„Merkel braucht billige Lebensmittel“

Landwirtschaft

AbL-Tagung „Bauernhöfe statt Agrarfabriken“

Die Arbeitsgemeinschaft bäuerliche Landwirtschaft (AbL) tagte am Dienstag in Berlin zum Thema Agrarfabriken, die in den neuen Bundesländern entstehen und aus ihrer Sicht seit der Wende auch gewollt sind. Das beschreibt Dr. Jörg Gerke in seinem Buch „Das ostdeutsche Agrarkartell“.
Anstelle von kleinteiligen Agrarstrukturen des Westens wurden die großteiligen Betriebe beibehalten und gaben so den alten Bundesländern das Leitbild vor, so Prof. Dr. Hubert Weiger, Vorsitzender des Bund für Umwelt- und Naturschutz Deutschland (BUND). Daher zieht es die Betriebsleiter, die in Westdeutschland und den Niederlanden betrieblich nicht mehr wachsen können in den Osten.
Die AbL fragte in der letzten Ausgabe ihrer Zeitung „Bauernstimme“, ob der Osten von den Schweinen überrannt wird? Allein in Sachsen-Anhalt stehen bereits mehr als eine Million Tiere in Altanlagen und 188.000 neue Schweineplätze sind in Planung. Neu ist die Selbstverständlichkeit der Dimensionen. 4.000er Anlagen sind Standard, fünfstellige Anlagen gehen den Planern leicht von der Hand. Doch es geht noch größer: Im Tollensetal in Mecklenburg-Vorpommern wird eine Anlage für 10.000 Sauen geplant, die im Jahr 250.000 Ferkel produziert. Mit rosigen Schweinchen, die im Stroh wühlen und quieken lässt sich das nicht bewerkstelligen. Jörg Kröger von der Bürgerinitiative „Leben am Tollensetal“ beschreibt die großangelegten überregionalen Strukturen. Zuletzt soll der Weißenfelser Schlachthof in Sachsen-Anhalt einen Teil der ausgemästeten Tiere verarbeiten. Dort sollen täglich 23.000 Tiere geschlachtet werden.
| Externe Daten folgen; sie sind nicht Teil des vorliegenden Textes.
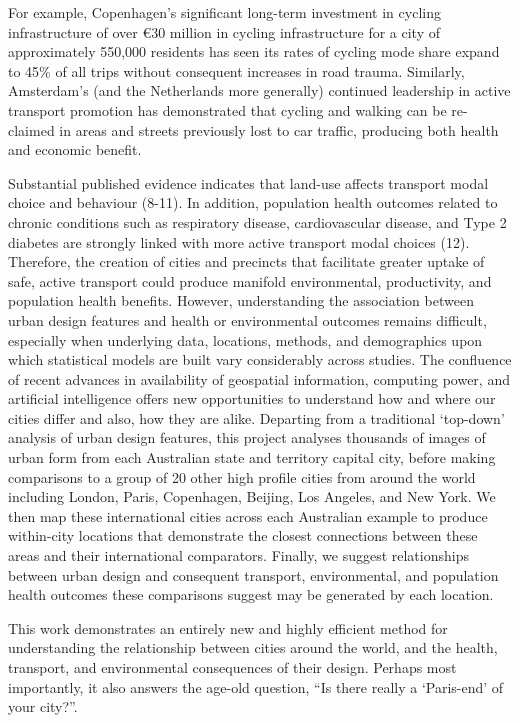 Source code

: \documentclass[final,3p,times,authoryear]{elsarticle}
\begin{document}
For example, Copenhagen's significant long-term investment in cycling infrastructure of over \euro 30 million in cycling infrastructure for a city of approximately 550,000 residents has seen its rates of cycling mode share expand to 45\% of all trips without consequent increases in road trauma. Similarly, Amsterdam's (and the Netherlands more generally) continued leadership in active transport promotion has demonstrated that cycling and walking can be re-claimed in areas and streets previously lost to car traffic, producing both health and economic benefit.

Substantial published evidence indicates that land-use affects transport modal choice and behaviour  (8-11). In addition, population health outcomes related to chronic conditions such as respiratory disease, cardiovascular disease, and Type 2 diabetes are strongly linked with more active transport modal choices  (12). Therefore, the creation of cities and precincts that facilitate greater uptake of safe, active transport could produce manifold environmental, productivity, and population health benefits. However, understanding the association between urban design features and health or environmental outcomes remains difficult, especially when underlying data, locations, methods, and demographics upon which statistical models are built vary considerably across studies. 
The confluence of recent advances in availability of geospatial information, computing power, and artificial intelligence offers new opportunities to understand how and where our cities differ and also, how they are alike. Departing from a traditional ‘top-down' analysis of urban design features, this project analyses thousands of images of urban form from each Australian state and territory capital city, before making comparisons to a group of 20 other high profile cities from around the world including London, Paris, Copenhagen, Beijing, Los Angeles, and New York. We then map these international cities across each Australian example to produce within-city locations that demonstrate the closest connections between these areas and their international comparators. Finally, we suggest relationships between urban design and consequent transport, environmental, and population health outcomes these comparisons suggest may be generated by each location.

This work demonstrates an entirely new and highly efficient method for understanding the relationship between cities around the world, and the health, transport, and environmental consequences of their design. Perhaps most importantly, it also answers the age-old question, ``Is there really a `Paris-end' of your city?''.
\end{document}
„Es fehlt das politische Subjekt“
Den Schweinemästern geht es nicht gut. Derzeit legen sie bis zu 11 Euro je Mastschwein beim Verkauf dazu und die Flucht in die Größe hat in der Vergangenheit keine Abhilfe gebracht. Zwischen 1997 und 2007 haben 60.000 Schweinehalter aufgegeben, teilte das niedersächsische Landvolk im Dezember 2008 mit. Der Bauernverband musste auch feststellen, dass die Produktion selbst in den „norddeutschen Hochburgen“ unwirtschaftlich wurde. Die so genannte Wachstumsschwelle wurde auf 400 Tiere angehoben, doch hinken die Deutschen Mäster den Dänen und Holländern noch immer hinter her. Das merken derzeit auch die polnischen Nachbarn, die seit 2007 mehr Schweinefleisch importieren als exportieren müssen – die Eigenproduktion wurde unrentabel.
Warum aber gehen die verbliebenen 80.000 Schweinehalter nicht auf die Straße wie die Milchbauern? Friedrich Wilhelm Graefe zu Baringdorf, AbL-Vorsitzender und EU-Abgeordneter, weiß es: „Es gibt kein politisches Subjekt“. Es fehlt die betroffene Gruppe, wie bei den Wieder- und Neueinrichtern, die nach der Wende keine Chance auf bäuerliche Agrarstrukturen bekamen. Hingegen gibt es bei den Milchbauern noch die kleinbäuerlichen Strukturen und die gehen auf die Straße. „Milch ist der letzte Bereich, wo Bauern noch so richtig kaputt gehen können“, fasst Baringdorf die letzten Jahrzehnte Agrarpolitik zusammen.
Die Verantwortlichen seien aber „keine bösen Menschen“, denn innerhalb des Systems sind sie effektiv. Verdienen jedoch „Milliarden an der Zerstörung der historischen Landwirtschaft und Natur“.
Mit den Begriffen der bäuerlichen Agrarwirtschaft (Regionalität, Arbeitsplätze, Kreislaufwirtschaft, artgerechte Tierhaltung, Einkommensorientierung statt Gewinnmaximierung, Vielfalt und Gemeinnützigkeit) erhalten die Lebensmittel „Sekundärqualitäten“. Die können nach Baringdorf jeder erreichen, wenn das „politische Subjekt“ es will. Und dafür sieht er Ansätze. Discounter nehmen fair gehandelte und Ökoprodukte auf, was er als Ergebnis „eines um sich greifenden Prozesses“ versteht. Das politische Subjekt, also die den Wandel vorantreibenden Betroffenen, sind die Vertreter der bäuerlichen Landwirtschaft, die Umweltverbände und Verbraucher.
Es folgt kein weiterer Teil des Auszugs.